I’ve written about this topic before in the context of pitch type. In that study, I found that pitchers who threw more pitch types and mixed them more evenly were better able to get strikeouts. A lurking caveat in that initial analysis was that it ignored location, and location is important. I aim to fix that blind spot, at least partially, in this article. As before, I’ll quantify uncertainty using a measurement called entropy, and see how the entropy of location affects each pitcher’s outcomes. The greater the entropy of location, the harder it is for a batter to predict where the next pitch will be.

Location, Location, Location
Location is unlike pitch type in a couple of important respects. Whereas pitchers tend to throw a finite number of pitches, location does not divide itself so cleanly. To apply entropy to location, I need to define a grid in and around the strike zone and then ask how evenly pitches are distributed across that grid. From the hitter’s perspective, the more evenly pitches fall, the harder it is to predict where the next pitch will be.

Secondly, it’s not clear whether entropy in location should necessarily be a good thing. On the one hand, varying location gives the batter more to think about and could potentially cause confusion. On the other hand, there’s an inherent penalty to locating one’s pitches too unpredictably: walks. Simply pitching far outside of the strike zone for the sake of befuddling the batter is a losing strategy. To put it another way, unlike an eephus, a pitch four feet out of the zone isn’t fooling anybody.

With these caveats noted, let’s compute the entropy of location and see how it varies between pitchers. I’ll use the same dataset as before, limiting myself to starting pitchers. Interestingly, whereas before I noted a correlation between entropy and velocity, no such relationship exists between location entropy and velocity.

The league leaders in location entropy are an odd mix of pitchers good, bad, and mediocre: Clayton Kershaw (good) is there, but also Barry Zito (bad), and Felix Doubront (mediocre). At the opposite end of the spectrum, the group of pitchers with the least location entropy includes guys like Hisashi Iwakuma and Bartolo Colon, but also Aaron Harang. Both extremes are a little confusing, and if there’s a pattern, I can’t figure it out.

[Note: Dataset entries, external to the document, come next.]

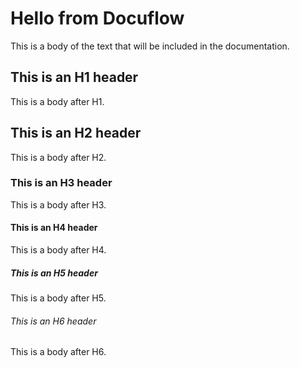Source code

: # Hello from Docuflow

This is a body of the text that will be included in the documentation.

## This is an H1 header

This is a body after H1.

## This is an H2 header

This is a body after H2.

### This is an H3 header

This is a body after H3.

#### This is an H4 header

This is a body after H4.

##### This is an H5 header

This is a body after H5.

###### This is an H6 header

This is a body after H6.
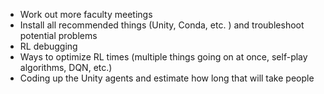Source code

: * Work out more faculty meetings
* Install all recommended things (Unity, Conda, etc. ) and troubleshoot potential problems
* RL debugging
* Ways to optimize RL times (multiple things going on at once, self-play algorithms, DQN, etc.)
* Coding up the Unity agents and estimate how long that will take people

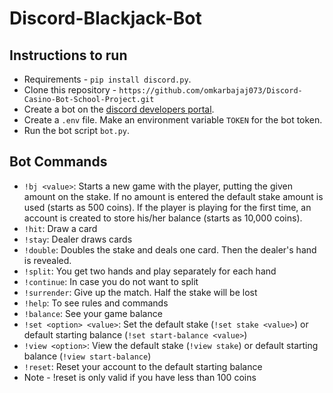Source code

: # Discord-Blackjack-Bot


## Instructions to run
- Requirements - `pip install discord.py`.
- Clone this repository - `https://github.com/omkarbajaj073/Discord-Casino-Bot-School-Project.git`
- Create a bot on the <a href="https://discord.com/developers/applications">discord developers portal</a>.
- Create a `.env` file. Make an environment variable `TOKEN` for the bot token.
- Run the bot script `bot.py`.

## Bot Commands
- `!bj <value>`: Starts a new game with the player, putting the given amount on the stake. If no amount is entered the default stake amount is used (starts as 500 coins). If the player is playing for the first time, an account is created to store his/her balance (starts as 10,000 coins).
- `!hit`: Draw a card
- `!stay`: Dealer draws cards
- `!double`: Doubles the stake and deals one card. Then the dealer's hand is revealed.
- `!split`: You get two hands and play separately for each hand
- `!continue`: In case you do not want to split
- `!surrender`: Give up the match. Half the stake will be lost
- `!help`: To see rules and commands
- `!balance`: See your game balance
- `!set <option> <value>`: Set the default stake (`!set stake <value>`) or default starting balance (`!set start-balance <value>`)
- `!view <option>`: View the default stake (`!view stake`) or default starting balance (`!view start-balance`)
- `!reset`: Reset your account to the default starting balance
- Note - !reset is only valid if you have less than 100 coins
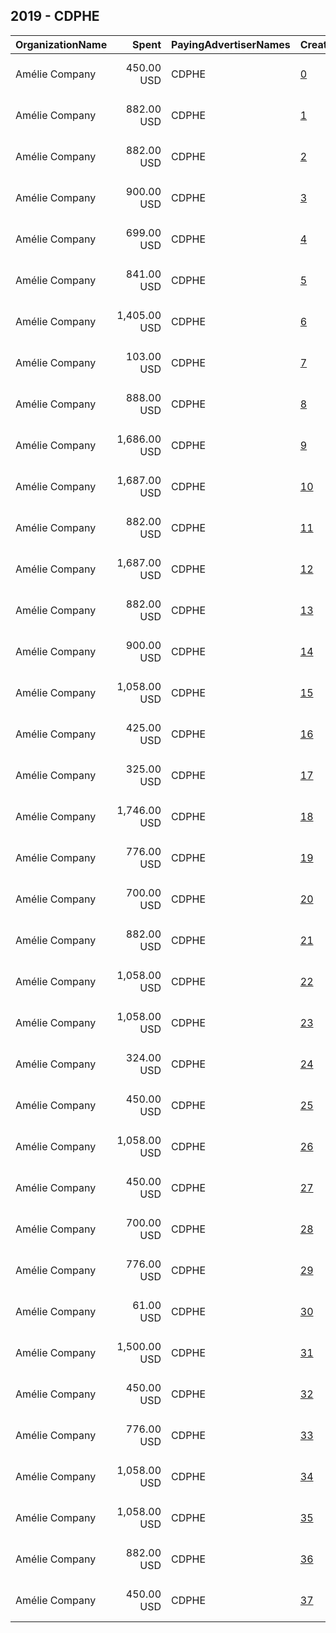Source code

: ## 2019 - CDPHE 
|OrganizationName|Spent|PayingAdvertiserNames|CreativeUrls|Impressions|Genders|AgeBrackets|CountryCodes|BillingAddresses|CandidateBallotInformation|
|:---|---:|:---|:---|---:|:---|:---|:---|:---|:---|
|Amélie Company|450.00 USD|CDPHE|[0](https://www.snap.com/political-ads/asset/5146cc5b81048f01227f3be16e85cf70ad54a067eb9653b84d0f98ec653d5d8b?mediaType=mp4)|260,326||21-|united states|"4300 Cherry Creek S Dr,Denver,80246,US"||
|Amélie Company|882.00 USD|CDPHE|[1](https://www.snap.com/political-ads/asset/2d94bf059bd28e41940776596531a442aefc3d02d9d6d58b3615ee869a6a8bd9?mediaType=mp4)|223,787||21-34|united states|"4300 Cherry Creek S Dr,Denver,80246,US"||
|Amélie Company|882.00 USD|CDPHE|[2](https://www.snap.com/political-ads/asset/bbde921f32169c32d625df259a9fcbd7354aa22c36d1232880e795b77a9e363d?mediaType=mp4)|254,569||21-34|united states|"4300 Cherry Creek S Dr,Denver,80246,US"||
|Amélie Company|900.00 USD|CDPHE|[3](https://www.snap.com/political-ads/asset/bbe493044ef1969d24cba90b2b3c858dca6f246ec69cd62a77b2c71ce9ea123f?mediaType=mp4)|272,595|||united states|"4300 Cherry Creek S Dr,Denver,80246,US"||
|Amélie Company|699.00 USD|CDPHE|[4](https://www.snap.com/political-ads/asset/378112f95051d1bfdb93d73a69ff2627277db3ada52fbf082bede98c595812c4?mediaType=mp4)|488,100||18-|united states|"4300 Cherry Creek S Dr,Denver,80246,US"||
|Amélie Company|841.00 USD|CDPHE|[5](https://www.snap.com/political-ads/asset/0b8740b3090479734092d74702b8499997959a4a2e128cd358b525541f678475?mediaType=mp4)|176,098||21+|united states|"4300 Cherry Creek S Dr,Denver,80246,US"||
|Amélie Company|1,405.00 USD|CDPHE|[6](https://www.snap.com/political-ads/asset/a1b81a5aa2e88099873451d815257583c1c7468f003454d39c6f07cab8fff6ef?mediaType=mp4)|344,799||21+|united states|"4300 Cherry Creek S Dr,Denver,80246,US"||
|Amélie Company|103.00 USD|CDPHE|[7](https://www.snap.com/political-ads/asset/1ea7c4d7e624d9fa175a579282900d8ddb39a74cb71549875528ce99b7c9fde4?mediaType=mp4)|31,480|FEMALE|34-|united states|"4300 Cherry Creek S Dr,Denver,80246,US"||
|Amélie Company|888.00 USD|CDPHE|[8](https://www.snap.com/political-ads/asset/ec487a13ee1e758644d8c3a310e5eb837bca5e6ae9bf1134ae3d4e8e00774d25?mediaType=mp4)|227,703||21-34|united states|"4300 Cherry Creek S Dr,Denver,80246,US"||
|Amélie Company|1,686.00 USD|CDPHE|[9](https://www.snap.com/political-ads/asset/c421768b040c4d6137e5a49801cae8a5b28b079007178ec81ecc1d59c70f59dd?mediaType=mp4)|840,842||16-|united states|"4300 Cherry Creek S Dr,Denver,80246,US"||
|Amélie Company|1,687.00 USD|CDPHE|[10](https://www.snap.com/political-ads/asset/3acfee46a82f3c7bafc0dd4176f6d78240bf478c52d22c787dbe73406b6b68f4?mediaType=mp4)|547,660||18+|united states|"4300 Cherry Creek S Dr,Denver,80246,US"||
|Amélie Company|882.00 USD|CDPHE|[11](https://www.snap.com/political-ads/asset/3c5b2de54eaef3494d151516191445518af252cafb1a9aba8aca1b4575715c25?mediaType=mp4)|200,378||21-34|united states|"4300 Cherry Creek S Dr,Denver,80246,US"||
|Amélie Company|1,687.00 USD|CDPHE|[12](https://www.snap.com/political-ads/asset/52f994e76ab2c52d0649c38778f578b7de4ced3c64708e854a671ec9f964e847?mediaType=mp4)|570,706||18+|united states|"4300 Cherry Creek S Dr,Denver,80246,US"||
|Amélie Company|882.00 USD|CDPHE|[13](https://www.snap.com/political-ads/asset/d9771f3c0056dad79b8871d27a47eb0524aab407ba50582660d4a2ca941f2c95?mediaType=mp4)|223,585||21-34|united states|"4300 Cherry Creek S Dr,Denver,80246,US"||
|Amélie Company|900.00 USD|CDPHE|[14](https://www.snap.com/political-ads/asset/e789813f7a5b02682ba599548130403342d81fe0396daaf7a22d54f3a29f47e0?mediaType=mp4)|260,476|||united states|"4300 Cherry Creek S Dr,Denver,80246,US"||
|Amélie Company|1,058.00 USD|CDPHE|[15](https://www.snap.com/political-ads/asset/f2ef431d7b9a5e210044d376a18684ea95718cd20edc73842801af118d7aa0ba?mediaType=mp4)|226,629|||united states|"4300 Cherry Creek S Dr,Denver,80246,US"||
|Amélie Company|425.00 USD|CDPHE|[16](https://www.snap.com/political-ads/asset/9ec968fa9e67e7d52f1eac11acbb4b9e7f480ce8a145eb34ff400b684a0e62e1?mediaType=mp4)|141,688|FEMALE||united states|"4300 Cherry Creek S Dr,Denver,80246,US"||
|Amélie Company|325.00 USD|CDPHE|[17](https://www.snap.com/political-ads/asset/1ea7c4d7e624d9fa175a579282900d8ddb39a74cb71549875528ce99b7c9fde4?mediaType=mp4)|100,258|FEMALE|34-|united states|"4300 Cherry Creek S Dr,Denver,80246,US"||
|Amélie Company|1,746.00 USD|CDPHE|[18](https://www.snap.com/political-ads/asset/e0db9d283b5a0c1e433cb7ea0ad5cd98807114b416a2f7942613ed5e27efe038?mediaType=mp4)|905,217||16-|united states|"4300 Cherry Creek S Dr,Denver,80246,US"||
|Amélie Company|776.00 USD|CDPHE|[19](https://www.snap.com/political-ads/asset/778b80a912c951ed953830b1eb0fbf2927d426e354dea071bf0a7d5342321e17?mediaType=mp4)|431,179||20-|united states|"4300 Cherry Creek S Dr,Denver,80246,US"||
|Amélie Company|700.00 USD|CDPHE|[20](https://www.snap.com/political-ads/asset/abbcb62b9c08babc694481e7fb6237ef30ec660b3b834ef540d5862bd80c76af?mediaType=mp4)|419,571||20-|united states|"4300 Cherry Creek S Dr,Denver,80246,US"||
|Amélie Company|882.00 USD|CDPHE|[21](https://www.snap.com/political-ads/asset/3cbf3dba1827c0081be63e94307bd1bfd42dd5a6a51e309bdde4747fddf2fc95?mediaType=mp4)|158,333||21-34|united states|"4300 Cherry Creek S Dr,Denver,80246,US"||
|Amélie Company|1,058.00 USD|CDPHE|[22](https://www.snap.com/political-ads/asset/94d7689279dc6b75eee6b44292bdf30ee7c7fb6fdda6cfa9be6bab7812fb8dba?mediaType=mp4)|304,221|FEMALE|25-34|united states|"4300 Cherry Creek S Dr,Denver,80246,US"||
|Amélie Company|1,058.00 USD|CDPHE|[23](https://www.snap.com/political-ads/asset/de6475409a9dc7875dab7d494887b85b9ddea3cd767bc5280dddf7b1fbd1c24d?mediaType=mp4)|194,657|||united states|"4300 Cherry Creek S Dr,Denver,80246,US"||
|Amélie Company|324.00 USD|CDPHE|[24](https://www.snap.com/political-ads/asset/acd5d696402ac0026dc55589c609366c5b006a0e66beb9ac7df83c0425997d63?mediaType=mp4)|99,914|FEMALE|34-|united states|"4300 Cherry Creek S Dr,Denver,80246,US"||
|Amélie Company|450.00 USD|CDPHE|[25](https://www.snap.com/political-ads/asset/7ecd9accc303059a325c00d1744b22f60daf0907731f040a7b3e8034410737b3?mediaType=mp4)|171,032||18+|united states|"4300 Cherry Creek S Dr,Denver,80246,US"||
|Amélie Company|1,058.00 USD|CDPHE|[26](https://www.snap.com/political-ads/asset/c3bad690b9d96c8005f4cdda5f92d33f6d9232836d8e4e90753831706881387e?mediaType=mp4)|292,587|||united states|"4300 Cherry Creek S Dr,Denver,80246,US"||
|Amélie Company|450.00 USD|CDPHE|[27](https://www.snap.com/political-ads/asset/ffa3969f34e98479198e52526361d413c87c89d2276587ed721fbbde12ccd2c6?mediaType=mp4)|143,474||21+|united states|"4300 Cherry Creek S Dr,Denver,80246,US"||
|Amélie Company|700.00 USD|CDPHE|[28](https://www.snap.com/political-ads/asset/583cc51f580ed60822a6c1c06a9f231d360f379bcb74eb662e79561dec6944ad?mediaType=mp4)|368,081||17-|united states|"4300 Cherry Creek S Dr,Denver,80246,US"||
|Amélie Company|776.00 USD|CDPHE|[29](https://www.snap.com/political-ads/asset/df79095d244a1debe38003d8194a88a42a5482eeafdf626828705a9bc9856405?mediaType=mp4)|386,854||20-|united states|"4300 Cherry Creek S Dr,Denver,80246,US"||
|Amélie Company|61.00 USD|CDPHE|[30](https://www.snap.com/political-ads/asset/65d1755d374dbf76ff9d31aa4b698e99ad7f174e8bb8e74ddcb75ff49ff50322?mediaType=mp4)|36,027||16-|united states|"4300 Cherry Creek S Dr,Denver,80246,US"||
|Amélie Company|1,500.00 USD|CDPHE|[31](https://www.snap.com/political-ads/asset/3923a9766ed8e540f7c28ea27c316483d10c4050d9e9629360a9de8818d0d450?mediaType=mp4)|765,189||17-|united states|"4300 Cherry Creek S Dr,Denver,80246,US"||
|Amélie Company|450.00 USD|CDPHE|[32](https://www.snap.com/political-ads/asset/6cf9256deee088fd15e9346139791ba1c3f336f451b76e587752db97d5a7d972?mediaType=mp4)|188,744||18+|united states|"4300 Cherry Creek S Dr,Denver,80246,US"||
|Amélie Company|776.00 USD|CDPHE|[33](https://www.snap.com/political-ads/asset/954d788c721e8eea7a14303de663ed6856893d4a2c4985084de87fb082f7582c?mediaType=mp4)|413,313||20-|united states|"4300 Cherry Creek S Dr,Denver,80246,US"||
|Amélie Company|1,058.00 USD|CDPHE|[34](https://www.snap.com/political-ads/asset/b35f44a2980c0fa57629d5397d6bee791391981f9c3172ac71a108dd39547606?mediaType=mp4)|564,215|FEMALE|15-24|united states|"4300 Cherry Creek S Dr,Denver,80246,US"||
|Amélie Company|1,058.00 USD|CDPHE|[35](https://www.snap.com/political-ads/asset/e5f05169af9a43e7c7a795a6609926bc0221a35c9260443df7438ed55ea216b5?mediaType=mp4)|568,807|FEMALE|15-24|united states|"4300 Cherry Creek S Dr,Denver,80246,US"||
|Amélie Company|882.00 USD|CDPHE|[36](https://www.snap.com/political-ads/asset/81d269ad1c1f425b26077e63030f5ea7da33ea5f14eded2567cd246f72c676f3?mediaType=mp4)|170,775||21-34|united states|"4300 Cherry Creek S Dr,Denver,80246,US"||
|Amélie Company|450.00 USD|CDPHE|[37](https://www.snap.com/political-ads/asset/ec7aba2c8a93f5acbef2a580bd2c93a70cb1ef265ec9778b5d31e8d87580cb6d?mediaType=mp4)|266,134||21-|united states|"4300 Cherry Creek S Dr,Denver,80246,US"||
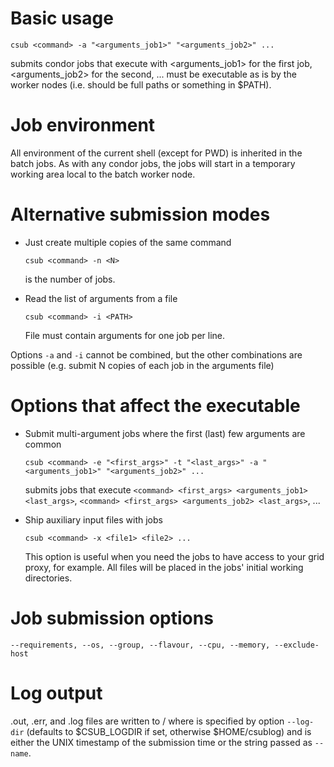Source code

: Basic usage
===========

`csub <command> -a "<arguments_job1>" "<arguments_job2>" ...`

submits condor jobs that execute <command> with <arguments_job1> for the first job, <arguments_job2> for the second, ...
<command> must be executable as is by the worker nodes (i.e. should be full paths or something in $PATH).

Job environment
===============

All environment of the current shell (except for PWD) is inherited in the batch jobs. As with any condor jobs, the jobs will start in a temporary working area local to the batch worker node.

Alternative submission modes
============================

* Just create multiple copies of the same command

   `csub <command> -n <N>`
   
   <N> is the number of jobs.
* Read the list of arguments from a file

   `csub <command> -i <PATH>`
   
   File must contain arguments for one job per line.
   
Options `-a` and `-i` cannot be combined, but the other combinations are possible (e.g. submit N copies of each job in the arguments file)

Options that affect the executable
==================================

* Submit multi-argument jobs where the first (last) few arguments are common

   `csub <command> -e "<first_args>" -t "<last_args>" -a "<arguments_job1>" "<arguments_job2>" ...`
   
   submits jobs that execute `<command> <first_args> <arguments_job1> <last_args>`, `<command> <first_args> <arguments_job2> <last_args>`, ...
* Ship auxiliary input files with jobs

   `csub <command> -x <file1> <file2> ...`
   
   This option is useful when you need the jobs to have access to your grid proxy, for example. All files will be placed in the jobs' initial working directories.
   
Job submission options
======================

`--requirements, --os, --group, --flavour, --cpu, --memory, --exclude-host`

Log output
==========

.out, .err, and .log files are written to <logdir>/<tag> where <logdir> is specified by option `--log-dir` (defaults to $CSUB_LOGDIR if set, otherwise $HOME/csublog) and <tag> is either the UNIX timestamp of the submission time or the string passed as `--name`.
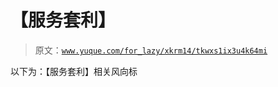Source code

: # 【服务套利】

> 原文：[`www.yuque.com/for_lazy/xkrm14/tkwxs1ix3u4k64mi`](https://www.yuque.com/for_lazy/xkrm14/tkwxs1ix3u4k64mi)



以下为：【服务套利】相关风向标 



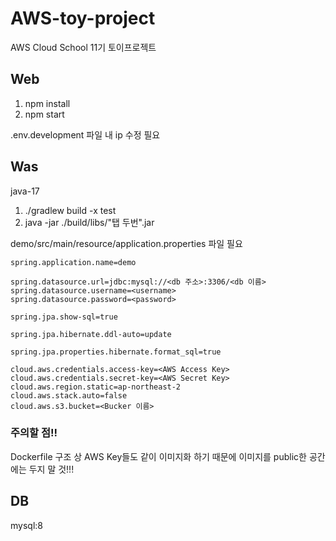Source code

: # AWS-toy-project
AWS Cloud School 11기 토이프로젝트

## Web 
1. npm install
2. npm start

.env.development 파일 내 ip 수정 필요

## Was
java-17

1. ./gradlew build -x test
2. java -jar ./build/libs/"탭 두번".jar

demo/src/main/resource/application.properties 파일 필요


	spring.application.name=demo

	spring.datasource.url=jdbc:mysql://<db 주소>:3306/<db 이름>
	spring.datasource.username=<username>
	spring.datasource.password=<password>

	spring.jpa.show-sql=true

	spring.jpa.hibernate.ddl-auto=update

	spring.jpa.properties.hibernate.format_sql=true

	cloud.aws.credentials.access-key=<AWS Access Key>
	cloud.aws.credentials.secret-key=<AWS Secret Key>
	cloud.aws.region.static=ap-northeast-2
	cloud.aws.stack.auto=false
	cloud.aws.s3.bucket=<Bucker 이름>

### 주의할 점!! 
Dockerfile 구조 상 AWS Key들도 같이 이미지화 하기 때문에 이미지를 public한 공간에는 두지 말 것!!!


## DB
mysql:8



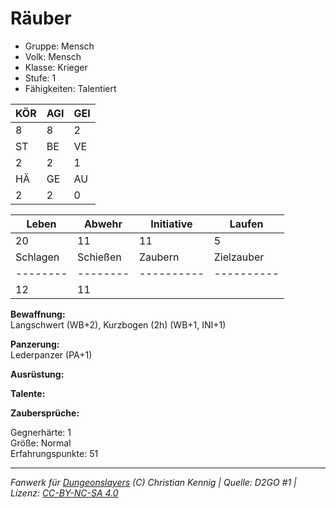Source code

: # Räuber  
- Gruppe: Mensch  
- Volk: Mensch  
- Klasse: Krieger  
- Stufe: 1  
- Fähigkeiten: Talentiert  


| KÖR | AGI | GEI |  
| --- | --- | --- |  
| 8   | 8   | 2   |
| ST  | BE  | VE  |  
| 2   | 2   | 1   |
| HÄ  | GE  | AU  |  
| 2   | 2   | 0   |


| Leben    | Abwehr   | Initiative | Laufen     |
| -------- | -------- | ---------- | ---------- |
| 20       | 11       | 11         | 5          |
| Schlagen | Schießen | Zaubern    | Zielzauber |
| -------- | -------- | ---------- | ---------- |
| 12       | 11       |            |            |

**Bewaffnung:**  
Langschwert (WB+2), Kurzbogen (2h) (WB+1, INI+1)

**Panzerung:**  
Lederpanzer (PA+1)

**Ausrüstung:**  


**Talente:**  


**Zaubersprüche:**  


Gegnerhärte: 1  
Größe: Normal  
Erfahrungspunkte: 51  



___
*Fanwerk für [Dungeonslayers](https://www.dungeonslayers.net/) (C) Christian Kennig | Quelle: D2GO #1 | Lizenz: [CC-BY-NC-SA 4.0](https://creativecommons.org/licenses/by-nc-sa/4.0/deed.de)*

Location entropy is reasonably well-correlated with higher walk rates, consistent with the idea that it’s a product of wildness on the part of the pitcher (R2=.16). Consider this graph of location entropy vs. BB/9.

There’s a noticeable and evident trend toward more unpredictable pitchers producing a higher rate of free passes. But, perhaps interestingly, location entropy is also associated with a higher strikeout rate.

Predicted Factor


Significance (p-value)










The end result of these countervailing trends on FIP is… nothing. They effectively seem to cancel out, so that overall location entropy has no significant effect on FIP.

Splitting the Zones
This first analysis was rather blunt, however. Another approach might be to examine location entropy divided into segments—specifically the strike zone and the region outside it. By mixing up location within the zone, a pitcher might achieve all of the benefits of confusing the batter with none of the walk-provoking disadvantages. In the case of outside-zone entropy, the pitcher would be best served by consistently nibbling at the edges of the zone, keeping entropy low so as to not give up obvious balls.

To define the strike zone, I considered the rate of strikes/pitch per each cell in the grid and divided the zone based on whether the probability of a strike was greater than .9 (strike) or less than .1 (ball). (As a side note, as much as PITCHf/x has made the umpire’s occasional mistakes stand out, it is staggering in some respects just how consistent they are: About 90 percent of the bins are either almost always strikes or almost always balls). I then computed the entropy for each set of bins independently. For each pitcher, I limited myself to at-bats against righties, so as to avoid the additional complexity of the lefty strike (I will return to handedness-specific splits in the future).

Here’s a plot of within-zone entropy vs. outside-zone entropy.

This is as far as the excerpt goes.